| Problem requirements |
Everything in the listing below from the line containing "1. [Adding a dynamic" through the line containing "1. [Downloading the GLFW" must be repeated exactly; the remaining lines are not wanted.
· · · ·
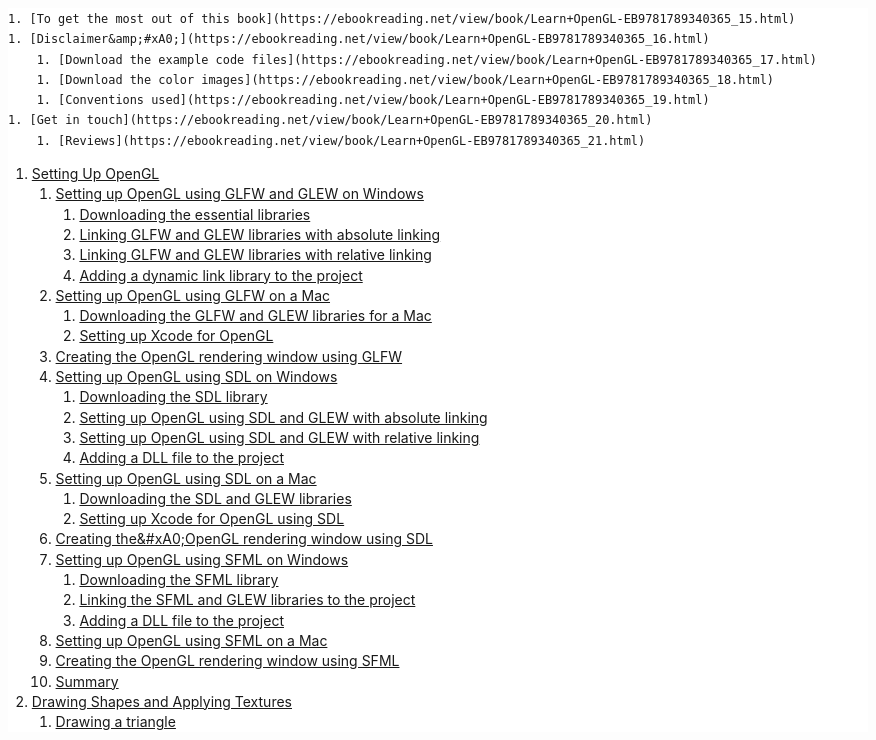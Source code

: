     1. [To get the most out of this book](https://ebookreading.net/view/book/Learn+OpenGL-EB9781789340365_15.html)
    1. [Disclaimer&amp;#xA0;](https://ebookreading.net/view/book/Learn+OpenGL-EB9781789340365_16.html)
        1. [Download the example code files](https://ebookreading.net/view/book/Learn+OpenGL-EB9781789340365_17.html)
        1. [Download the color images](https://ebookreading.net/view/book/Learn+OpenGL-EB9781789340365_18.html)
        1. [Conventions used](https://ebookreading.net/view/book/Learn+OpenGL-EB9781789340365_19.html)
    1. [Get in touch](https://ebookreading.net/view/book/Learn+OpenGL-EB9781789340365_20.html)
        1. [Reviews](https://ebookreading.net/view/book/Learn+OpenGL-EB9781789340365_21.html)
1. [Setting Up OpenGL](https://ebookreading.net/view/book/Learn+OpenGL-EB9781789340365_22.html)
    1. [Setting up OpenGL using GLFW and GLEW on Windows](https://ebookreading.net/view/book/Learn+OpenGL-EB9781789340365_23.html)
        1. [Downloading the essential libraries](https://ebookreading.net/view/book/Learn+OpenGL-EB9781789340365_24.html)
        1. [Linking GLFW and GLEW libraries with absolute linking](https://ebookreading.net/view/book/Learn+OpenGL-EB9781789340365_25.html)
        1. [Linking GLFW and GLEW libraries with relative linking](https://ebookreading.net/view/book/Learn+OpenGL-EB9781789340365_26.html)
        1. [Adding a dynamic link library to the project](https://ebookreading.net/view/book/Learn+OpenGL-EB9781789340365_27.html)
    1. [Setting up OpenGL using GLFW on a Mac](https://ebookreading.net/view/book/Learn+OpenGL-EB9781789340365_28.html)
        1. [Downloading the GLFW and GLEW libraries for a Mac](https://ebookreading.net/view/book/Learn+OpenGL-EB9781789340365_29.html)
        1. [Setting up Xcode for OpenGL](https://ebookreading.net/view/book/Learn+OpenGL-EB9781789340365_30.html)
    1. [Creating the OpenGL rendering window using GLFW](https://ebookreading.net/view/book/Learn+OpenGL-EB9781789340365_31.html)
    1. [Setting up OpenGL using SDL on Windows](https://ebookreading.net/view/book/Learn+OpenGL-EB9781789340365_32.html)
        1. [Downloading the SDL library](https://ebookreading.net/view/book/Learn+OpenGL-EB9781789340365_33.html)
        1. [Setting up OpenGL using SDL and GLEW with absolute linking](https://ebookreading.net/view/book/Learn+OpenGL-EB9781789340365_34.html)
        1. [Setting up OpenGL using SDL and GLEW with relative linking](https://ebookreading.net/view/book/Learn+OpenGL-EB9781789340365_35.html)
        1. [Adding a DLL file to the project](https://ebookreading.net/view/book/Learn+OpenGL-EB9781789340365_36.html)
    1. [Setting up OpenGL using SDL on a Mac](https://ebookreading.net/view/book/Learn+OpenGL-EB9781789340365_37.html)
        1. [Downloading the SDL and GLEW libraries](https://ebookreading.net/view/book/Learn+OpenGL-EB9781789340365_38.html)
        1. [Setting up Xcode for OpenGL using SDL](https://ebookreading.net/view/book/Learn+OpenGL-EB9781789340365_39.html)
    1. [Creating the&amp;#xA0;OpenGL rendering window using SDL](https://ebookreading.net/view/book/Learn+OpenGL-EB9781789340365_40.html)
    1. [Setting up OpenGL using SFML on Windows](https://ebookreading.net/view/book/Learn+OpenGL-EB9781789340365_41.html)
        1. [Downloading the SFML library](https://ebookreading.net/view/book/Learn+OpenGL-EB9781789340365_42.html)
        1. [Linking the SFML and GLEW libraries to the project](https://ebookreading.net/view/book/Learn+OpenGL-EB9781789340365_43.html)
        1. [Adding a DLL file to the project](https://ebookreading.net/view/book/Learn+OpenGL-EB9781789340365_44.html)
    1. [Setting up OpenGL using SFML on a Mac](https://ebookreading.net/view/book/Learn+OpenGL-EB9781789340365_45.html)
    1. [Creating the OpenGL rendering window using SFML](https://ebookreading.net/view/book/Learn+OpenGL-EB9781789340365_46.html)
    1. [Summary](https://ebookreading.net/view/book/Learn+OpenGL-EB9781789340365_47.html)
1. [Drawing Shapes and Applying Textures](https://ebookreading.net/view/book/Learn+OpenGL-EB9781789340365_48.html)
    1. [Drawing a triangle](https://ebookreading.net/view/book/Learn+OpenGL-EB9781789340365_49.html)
· · · ·
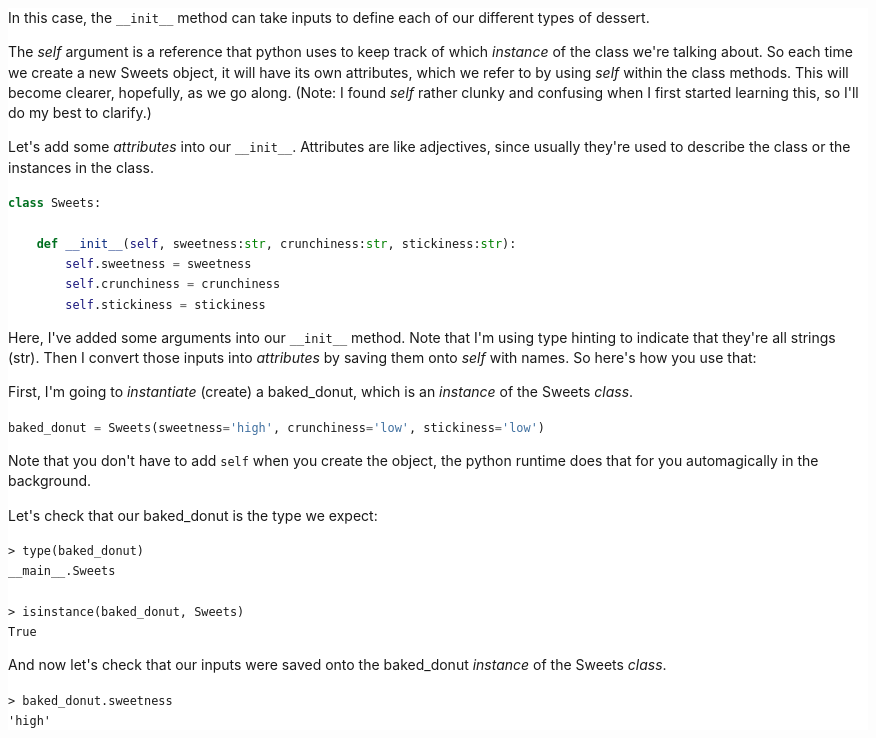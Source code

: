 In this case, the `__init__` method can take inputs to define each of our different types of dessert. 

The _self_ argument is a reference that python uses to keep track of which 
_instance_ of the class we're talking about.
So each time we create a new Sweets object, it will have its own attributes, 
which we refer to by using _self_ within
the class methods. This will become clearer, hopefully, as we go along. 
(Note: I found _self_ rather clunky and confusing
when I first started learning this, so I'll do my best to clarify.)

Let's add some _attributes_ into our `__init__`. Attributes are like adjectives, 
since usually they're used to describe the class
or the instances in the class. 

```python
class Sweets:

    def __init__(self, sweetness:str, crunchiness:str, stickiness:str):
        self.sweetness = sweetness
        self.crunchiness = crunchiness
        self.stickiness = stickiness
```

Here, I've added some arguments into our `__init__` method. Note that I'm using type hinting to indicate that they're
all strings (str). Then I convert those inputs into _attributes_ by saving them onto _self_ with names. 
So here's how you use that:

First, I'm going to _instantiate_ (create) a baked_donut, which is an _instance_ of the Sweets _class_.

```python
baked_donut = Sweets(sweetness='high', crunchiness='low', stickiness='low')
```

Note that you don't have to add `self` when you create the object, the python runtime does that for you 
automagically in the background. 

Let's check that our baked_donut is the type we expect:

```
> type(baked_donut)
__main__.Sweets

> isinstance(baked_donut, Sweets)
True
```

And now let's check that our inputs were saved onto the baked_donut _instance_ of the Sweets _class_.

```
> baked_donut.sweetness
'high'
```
· · · ·
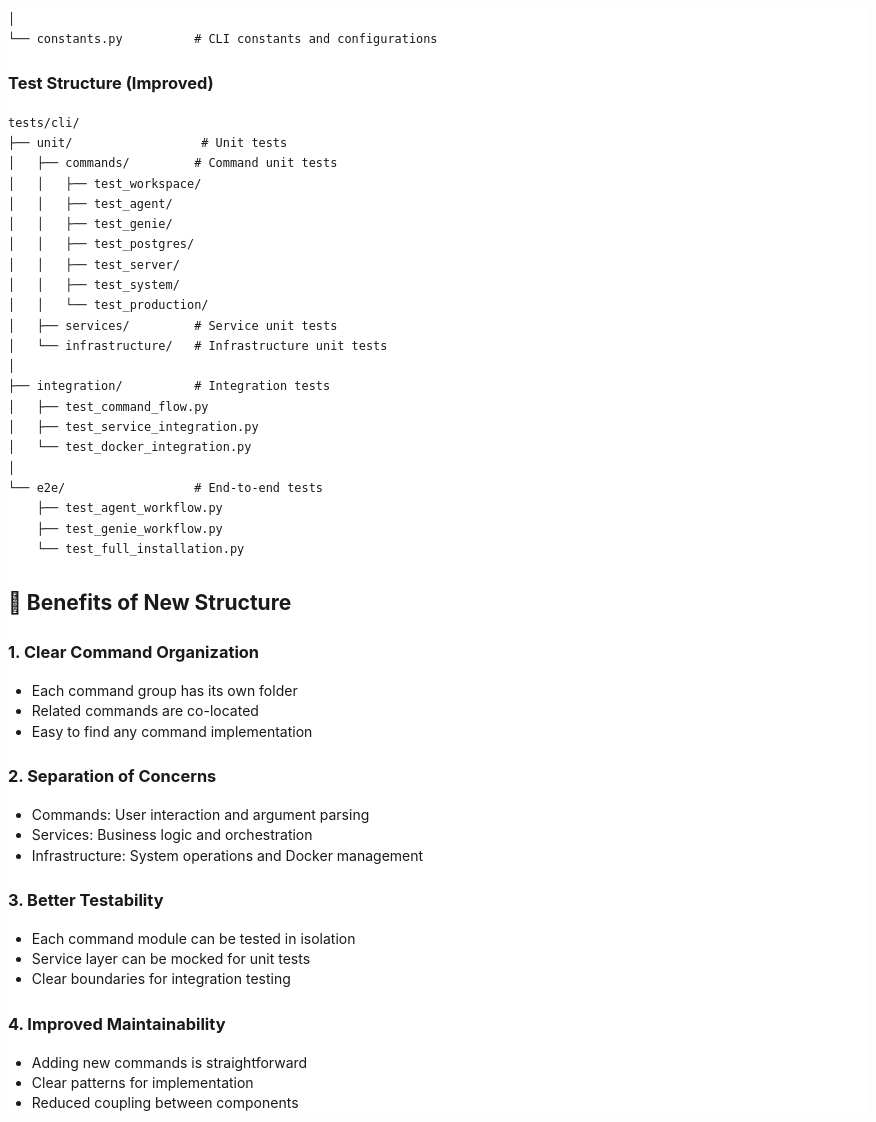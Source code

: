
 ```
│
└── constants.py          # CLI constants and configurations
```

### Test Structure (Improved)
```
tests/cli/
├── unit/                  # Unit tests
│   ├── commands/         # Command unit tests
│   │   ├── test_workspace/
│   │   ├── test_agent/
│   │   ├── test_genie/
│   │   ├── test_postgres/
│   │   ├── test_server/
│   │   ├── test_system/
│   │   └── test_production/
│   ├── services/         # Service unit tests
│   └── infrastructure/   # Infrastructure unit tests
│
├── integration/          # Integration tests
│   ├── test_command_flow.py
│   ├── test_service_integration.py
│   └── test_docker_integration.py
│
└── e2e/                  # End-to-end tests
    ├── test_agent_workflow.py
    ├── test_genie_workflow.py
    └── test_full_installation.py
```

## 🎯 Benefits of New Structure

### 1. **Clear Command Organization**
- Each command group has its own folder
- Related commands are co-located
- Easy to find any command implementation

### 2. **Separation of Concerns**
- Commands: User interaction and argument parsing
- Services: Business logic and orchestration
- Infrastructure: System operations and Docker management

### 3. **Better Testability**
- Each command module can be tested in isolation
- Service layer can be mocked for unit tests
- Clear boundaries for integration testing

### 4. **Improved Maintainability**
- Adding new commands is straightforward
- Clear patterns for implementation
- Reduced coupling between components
· · · ·
| Output of the task |
        1. [Adding a dynamic link library to the project](https://ebookreading.net/view/book/Learn+OpenGL-EB9781789340365_27.html)
    1. [Setting up OpenGL using GLFW on a Mac](https://ebookreading.net/view/book/Learn+OpenGL-EB9781789340365_28.html)
        1. [Downloading the GLFW and GLEW libraries for a Mac](https://ebookreading.net/view/book/Learn+OpenGL-EB9781789340365_29.html)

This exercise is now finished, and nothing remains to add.